BEGIN

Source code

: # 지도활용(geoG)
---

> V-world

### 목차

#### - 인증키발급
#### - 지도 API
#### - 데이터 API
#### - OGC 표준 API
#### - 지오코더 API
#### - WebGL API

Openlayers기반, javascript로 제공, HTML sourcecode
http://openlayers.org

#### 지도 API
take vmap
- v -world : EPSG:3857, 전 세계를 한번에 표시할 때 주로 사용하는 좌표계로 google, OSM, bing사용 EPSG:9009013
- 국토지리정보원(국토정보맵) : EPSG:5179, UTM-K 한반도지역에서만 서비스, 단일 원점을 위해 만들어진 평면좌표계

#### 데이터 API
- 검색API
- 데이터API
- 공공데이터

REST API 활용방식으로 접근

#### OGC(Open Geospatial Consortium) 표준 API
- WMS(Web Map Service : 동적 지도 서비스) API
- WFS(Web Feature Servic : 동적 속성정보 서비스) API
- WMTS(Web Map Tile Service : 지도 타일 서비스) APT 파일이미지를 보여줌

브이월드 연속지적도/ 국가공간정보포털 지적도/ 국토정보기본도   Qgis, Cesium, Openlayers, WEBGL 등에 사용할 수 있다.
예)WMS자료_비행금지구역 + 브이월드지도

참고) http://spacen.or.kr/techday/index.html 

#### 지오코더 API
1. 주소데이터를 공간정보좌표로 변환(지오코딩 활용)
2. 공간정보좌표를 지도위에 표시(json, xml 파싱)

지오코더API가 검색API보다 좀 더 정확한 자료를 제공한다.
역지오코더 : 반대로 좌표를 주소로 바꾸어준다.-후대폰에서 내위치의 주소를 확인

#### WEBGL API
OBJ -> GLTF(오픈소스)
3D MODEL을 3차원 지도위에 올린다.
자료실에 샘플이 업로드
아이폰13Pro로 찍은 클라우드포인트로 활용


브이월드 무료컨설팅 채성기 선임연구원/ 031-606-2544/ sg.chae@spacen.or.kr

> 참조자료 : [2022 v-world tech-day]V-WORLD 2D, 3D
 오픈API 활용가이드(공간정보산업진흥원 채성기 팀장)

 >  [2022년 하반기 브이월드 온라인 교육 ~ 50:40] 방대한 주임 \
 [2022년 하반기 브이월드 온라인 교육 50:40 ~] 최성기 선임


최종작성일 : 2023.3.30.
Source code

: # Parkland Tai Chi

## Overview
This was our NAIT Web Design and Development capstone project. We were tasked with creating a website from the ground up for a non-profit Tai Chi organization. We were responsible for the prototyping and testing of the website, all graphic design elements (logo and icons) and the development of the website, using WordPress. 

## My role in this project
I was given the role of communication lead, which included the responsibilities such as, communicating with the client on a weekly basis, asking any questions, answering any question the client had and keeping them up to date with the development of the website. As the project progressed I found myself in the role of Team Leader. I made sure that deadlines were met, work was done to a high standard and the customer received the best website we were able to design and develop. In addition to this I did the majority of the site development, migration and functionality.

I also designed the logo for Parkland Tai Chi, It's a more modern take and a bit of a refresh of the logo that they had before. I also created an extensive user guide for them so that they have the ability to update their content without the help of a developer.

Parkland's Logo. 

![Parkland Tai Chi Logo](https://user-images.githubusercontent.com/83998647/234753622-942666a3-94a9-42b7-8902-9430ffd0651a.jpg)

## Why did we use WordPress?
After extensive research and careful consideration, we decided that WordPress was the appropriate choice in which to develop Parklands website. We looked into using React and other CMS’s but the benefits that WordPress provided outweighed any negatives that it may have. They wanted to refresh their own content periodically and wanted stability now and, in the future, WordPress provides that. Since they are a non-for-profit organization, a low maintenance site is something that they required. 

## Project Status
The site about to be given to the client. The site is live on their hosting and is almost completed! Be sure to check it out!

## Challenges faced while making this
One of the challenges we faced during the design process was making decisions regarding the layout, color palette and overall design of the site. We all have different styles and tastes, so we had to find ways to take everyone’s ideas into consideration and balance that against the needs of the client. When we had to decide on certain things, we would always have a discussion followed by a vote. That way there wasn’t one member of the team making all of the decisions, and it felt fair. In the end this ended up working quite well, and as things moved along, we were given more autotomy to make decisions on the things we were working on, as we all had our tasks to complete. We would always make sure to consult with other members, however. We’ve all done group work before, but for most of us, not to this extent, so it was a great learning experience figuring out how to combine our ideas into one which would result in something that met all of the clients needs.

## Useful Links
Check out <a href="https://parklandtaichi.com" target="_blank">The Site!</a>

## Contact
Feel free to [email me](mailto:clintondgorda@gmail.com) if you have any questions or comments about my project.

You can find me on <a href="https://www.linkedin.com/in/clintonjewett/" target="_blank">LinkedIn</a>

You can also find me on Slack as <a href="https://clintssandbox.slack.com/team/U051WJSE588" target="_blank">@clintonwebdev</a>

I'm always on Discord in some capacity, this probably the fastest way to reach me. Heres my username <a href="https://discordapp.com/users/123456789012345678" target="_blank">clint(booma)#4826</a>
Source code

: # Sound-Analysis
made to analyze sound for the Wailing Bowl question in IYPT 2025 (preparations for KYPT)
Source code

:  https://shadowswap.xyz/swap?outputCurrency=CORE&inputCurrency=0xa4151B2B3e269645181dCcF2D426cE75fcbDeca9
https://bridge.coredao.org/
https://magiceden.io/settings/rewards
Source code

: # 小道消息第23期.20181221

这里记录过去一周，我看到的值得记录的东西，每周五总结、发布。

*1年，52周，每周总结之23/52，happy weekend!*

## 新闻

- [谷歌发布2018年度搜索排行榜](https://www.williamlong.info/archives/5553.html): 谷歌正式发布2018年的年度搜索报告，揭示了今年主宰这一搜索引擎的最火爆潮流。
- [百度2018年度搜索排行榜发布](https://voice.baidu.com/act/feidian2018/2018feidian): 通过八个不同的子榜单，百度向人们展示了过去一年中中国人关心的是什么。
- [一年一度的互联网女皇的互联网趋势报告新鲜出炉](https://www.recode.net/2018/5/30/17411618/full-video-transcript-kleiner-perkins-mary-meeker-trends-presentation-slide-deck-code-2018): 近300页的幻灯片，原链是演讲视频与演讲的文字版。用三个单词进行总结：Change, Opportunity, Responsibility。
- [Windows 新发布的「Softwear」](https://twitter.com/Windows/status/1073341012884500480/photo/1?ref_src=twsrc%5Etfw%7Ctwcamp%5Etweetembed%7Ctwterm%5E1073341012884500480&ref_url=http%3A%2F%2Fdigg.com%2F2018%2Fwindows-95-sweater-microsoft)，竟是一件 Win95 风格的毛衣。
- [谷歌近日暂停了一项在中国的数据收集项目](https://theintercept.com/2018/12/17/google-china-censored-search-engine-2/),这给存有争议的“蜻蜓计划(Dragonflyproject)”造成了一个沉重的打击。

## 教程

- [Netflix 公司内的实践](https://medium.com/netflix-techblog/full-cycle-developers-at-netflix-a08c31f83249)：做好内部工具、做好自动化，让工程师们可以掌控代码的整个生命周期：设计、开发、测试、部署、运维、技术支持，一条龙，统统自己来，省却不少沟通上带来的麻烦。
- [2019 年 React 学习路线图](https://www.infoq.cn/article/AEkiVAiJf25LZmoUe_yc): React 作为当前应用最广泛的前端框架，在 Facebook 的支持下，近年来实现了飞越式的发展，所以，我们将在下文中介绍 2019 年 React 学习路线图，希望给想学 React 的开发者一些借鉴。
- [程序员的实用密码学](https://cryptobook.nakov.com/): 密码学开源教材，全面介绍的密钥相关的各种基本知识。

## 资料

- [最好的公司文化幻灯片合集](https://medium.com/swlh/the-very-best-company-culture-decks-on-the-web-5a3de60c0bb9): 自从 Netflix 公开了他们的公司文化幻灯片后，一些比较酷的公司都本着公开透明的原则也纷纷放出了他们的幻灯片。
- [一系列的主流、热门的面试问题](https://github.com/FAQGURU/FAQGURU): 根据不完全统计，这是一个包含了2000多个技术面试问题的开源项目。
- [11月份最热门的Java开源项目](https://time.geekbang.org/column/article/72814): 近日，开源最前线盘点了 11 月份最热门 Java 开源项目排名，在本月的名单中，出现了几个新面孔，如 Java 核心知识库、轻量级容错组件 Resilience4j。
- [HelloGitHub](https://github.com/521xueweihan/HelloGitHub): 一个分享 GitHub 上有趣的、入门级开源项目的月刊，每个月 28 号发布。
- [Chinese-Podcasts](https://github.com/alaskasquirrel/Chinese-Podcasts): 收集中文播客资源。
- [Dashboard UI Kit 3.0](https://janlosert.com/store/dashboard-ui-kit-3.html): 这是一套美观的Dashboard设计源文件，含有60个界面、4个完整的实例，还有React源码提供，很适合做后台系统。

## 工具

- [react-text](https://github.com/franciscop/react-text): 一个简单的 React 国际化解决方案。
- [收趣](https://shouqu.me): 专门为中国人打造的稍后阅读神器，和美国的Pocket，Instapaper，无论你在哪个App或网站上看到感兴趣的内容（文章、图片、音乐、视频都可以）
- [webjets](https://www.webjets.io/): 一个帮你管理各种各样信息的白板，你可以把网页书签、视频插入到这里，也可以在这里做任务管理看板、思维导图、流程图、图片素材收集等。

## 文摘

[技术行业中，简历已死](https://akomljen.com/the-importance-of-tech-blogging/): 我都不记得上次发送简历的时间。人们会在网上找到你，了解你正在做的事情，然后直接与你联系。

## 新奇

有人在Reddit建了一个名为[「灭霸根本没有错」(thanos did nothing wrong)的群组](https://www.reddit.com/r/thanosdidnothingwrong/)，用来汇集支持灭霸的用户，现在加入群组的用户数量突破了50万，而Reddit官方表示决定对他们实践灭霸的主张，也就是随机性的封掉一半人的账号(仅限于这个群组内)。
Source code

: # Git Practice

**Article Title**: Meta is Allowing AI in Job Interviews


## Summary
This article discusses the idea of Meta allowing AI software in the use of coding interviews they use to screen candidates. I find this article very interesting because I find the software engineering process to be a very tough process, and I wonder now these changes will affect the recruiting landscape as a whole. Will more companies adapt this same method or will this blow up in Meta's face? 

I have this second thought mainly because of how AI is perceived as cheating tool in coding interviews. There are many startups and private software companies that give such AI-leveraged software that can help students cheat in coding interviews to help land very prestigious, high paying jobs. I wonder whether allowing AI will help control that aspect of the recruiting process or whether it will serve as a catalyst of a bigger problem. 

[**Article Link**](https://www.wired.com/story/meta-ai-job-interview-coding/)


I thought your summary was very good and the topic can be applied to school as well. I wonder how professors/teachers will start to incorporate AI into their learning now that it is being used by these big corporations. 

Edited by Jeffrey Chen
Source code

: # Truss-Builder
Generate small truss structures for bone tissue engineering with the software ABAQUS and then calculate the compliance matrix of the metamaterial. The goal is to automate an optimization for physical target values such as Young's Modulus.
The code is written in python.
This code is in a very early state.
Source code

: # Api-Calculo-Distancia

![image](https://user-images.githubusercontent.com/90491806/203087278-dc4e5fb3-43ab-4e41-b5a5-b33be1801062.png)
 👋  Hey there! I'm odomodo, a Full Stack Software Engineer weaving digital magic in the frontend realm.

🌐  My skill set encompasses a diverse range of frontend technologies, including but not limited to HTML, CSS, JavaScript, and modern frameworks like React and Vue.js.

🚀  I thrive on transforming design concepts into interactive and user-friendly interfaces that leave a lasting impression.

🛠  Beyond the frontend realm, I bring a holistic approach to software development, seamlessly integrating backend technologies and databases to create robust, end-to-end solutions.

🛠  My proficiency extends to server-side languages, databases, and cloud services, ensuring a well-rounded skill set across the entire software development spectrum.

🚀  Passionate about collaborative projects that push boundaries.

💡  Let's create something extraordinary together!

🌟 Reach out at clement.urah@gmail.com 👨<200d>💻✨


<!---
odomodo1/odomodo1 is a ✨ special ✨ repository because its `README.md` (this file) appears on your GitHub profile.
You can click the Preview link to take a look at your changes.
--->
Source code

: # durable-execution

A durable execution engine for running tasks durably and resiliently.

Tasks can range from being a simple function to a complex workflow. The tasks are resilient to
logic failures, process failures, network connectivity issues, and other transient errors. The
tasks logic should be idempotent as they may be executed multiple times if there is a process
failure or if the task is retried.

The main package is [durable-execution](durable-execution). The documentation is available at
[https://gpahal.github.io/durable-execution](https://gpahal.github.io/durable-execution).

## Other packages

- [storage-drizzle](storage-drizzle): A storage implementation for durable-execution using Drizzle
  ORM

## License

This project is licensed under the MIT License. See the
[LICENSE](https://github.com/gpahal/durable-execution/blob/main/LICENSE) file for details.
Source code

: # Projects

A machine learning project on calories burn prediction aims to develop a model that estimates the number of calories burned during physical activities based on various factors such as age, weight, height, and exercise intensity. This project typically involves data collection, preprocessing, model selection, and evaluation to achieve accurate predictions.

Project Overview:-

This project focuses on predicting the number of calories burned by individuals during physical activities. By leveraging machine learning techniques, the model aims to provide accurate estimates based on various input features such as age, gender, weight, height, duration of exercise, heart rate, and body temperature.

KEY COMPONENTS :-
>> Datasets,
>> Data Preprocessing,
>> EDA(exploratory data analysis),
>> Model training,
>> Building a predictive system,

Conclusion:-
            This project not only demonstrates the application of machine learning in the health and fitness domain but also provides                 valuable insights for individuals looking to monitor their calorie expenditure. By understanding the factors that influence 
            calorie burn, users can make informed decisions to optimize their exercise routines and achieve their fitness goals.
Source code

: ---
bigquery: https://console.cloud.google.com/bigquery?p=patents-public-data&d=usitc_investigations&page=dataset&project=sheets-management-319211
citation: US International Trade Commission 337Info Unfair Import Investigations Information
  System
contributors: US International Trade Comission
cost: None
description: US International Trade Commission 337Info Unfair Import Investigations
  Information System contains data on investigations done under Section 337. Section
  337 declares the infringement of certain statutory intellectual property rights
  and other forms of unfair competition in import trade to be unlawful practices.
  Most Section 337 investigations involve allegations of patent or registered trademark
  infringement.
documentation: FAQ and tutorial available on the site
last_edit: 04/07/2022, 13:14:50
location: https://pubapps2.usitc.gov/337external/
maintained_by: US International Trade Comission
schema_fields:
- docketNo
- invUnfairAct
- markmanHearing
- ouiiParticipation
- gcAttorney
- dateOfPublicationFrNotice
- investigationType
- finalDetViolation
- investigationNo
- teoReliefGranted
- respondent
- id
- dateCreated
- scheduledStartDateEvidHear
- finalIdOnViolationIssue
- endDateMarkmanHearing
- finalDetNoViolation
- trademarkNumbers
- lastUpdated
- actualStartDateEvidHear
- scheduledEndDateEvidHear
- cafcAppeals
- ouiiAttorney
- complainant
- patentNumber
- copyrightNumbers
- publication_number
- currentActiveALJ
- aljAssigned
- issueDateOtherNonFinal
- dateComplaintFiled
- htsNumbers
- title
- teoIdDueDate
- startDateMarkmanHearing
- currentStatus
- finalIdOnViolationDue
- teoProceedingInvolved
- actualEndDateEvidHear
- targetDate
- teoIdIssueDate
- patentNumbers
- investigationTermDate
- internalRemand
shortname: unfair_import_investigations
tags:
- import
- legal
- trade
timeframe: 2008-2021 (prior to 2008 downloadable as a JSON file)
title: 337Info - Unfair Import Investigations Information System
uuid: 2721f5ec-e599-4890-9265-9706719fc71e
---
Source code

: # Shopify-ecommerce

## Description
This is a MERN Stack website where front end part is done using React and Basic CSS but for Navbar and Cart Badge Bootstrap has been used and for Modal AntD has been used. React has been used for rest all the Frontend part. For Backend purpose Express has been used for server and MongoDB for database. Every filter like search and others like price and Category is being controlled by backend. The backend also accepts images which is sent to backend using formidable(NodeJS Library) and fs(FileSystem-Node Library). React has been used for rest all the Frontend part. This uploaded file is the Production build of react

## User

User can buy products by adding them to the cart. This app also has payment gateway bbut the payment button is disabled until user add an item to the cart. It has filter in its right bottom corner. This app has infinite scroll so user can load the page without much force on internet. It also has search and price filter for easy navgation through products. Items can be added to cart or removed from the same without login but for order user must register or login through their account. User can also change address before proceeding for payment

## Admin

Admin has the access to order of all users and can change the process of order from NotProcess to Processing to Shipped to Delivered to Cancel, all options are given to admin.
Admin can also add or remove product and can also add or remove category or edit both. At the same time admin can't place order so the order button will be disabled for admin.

END

→ WORK REQUEST
Using the entries, return every line where the word "engineering" can be found.

→ TASK OUTPUT
This article discusses the idea of Meta allowing AI software in the use of coding interviews they use to screen candidates. I find this article very interesting because I find the software engineering process to be a very tough process, and I wonder now these changes will affect the recruiting landscape as a whole. Will more companies adapt this same method or will this blow up in Meta's face? 
Generate small truss structures for bone tissue engineering with the software ABAQUS and then calculate the compliance matrix of the metamaterial. The goal is to automate an optimization for physical target values such as Young's Modulus.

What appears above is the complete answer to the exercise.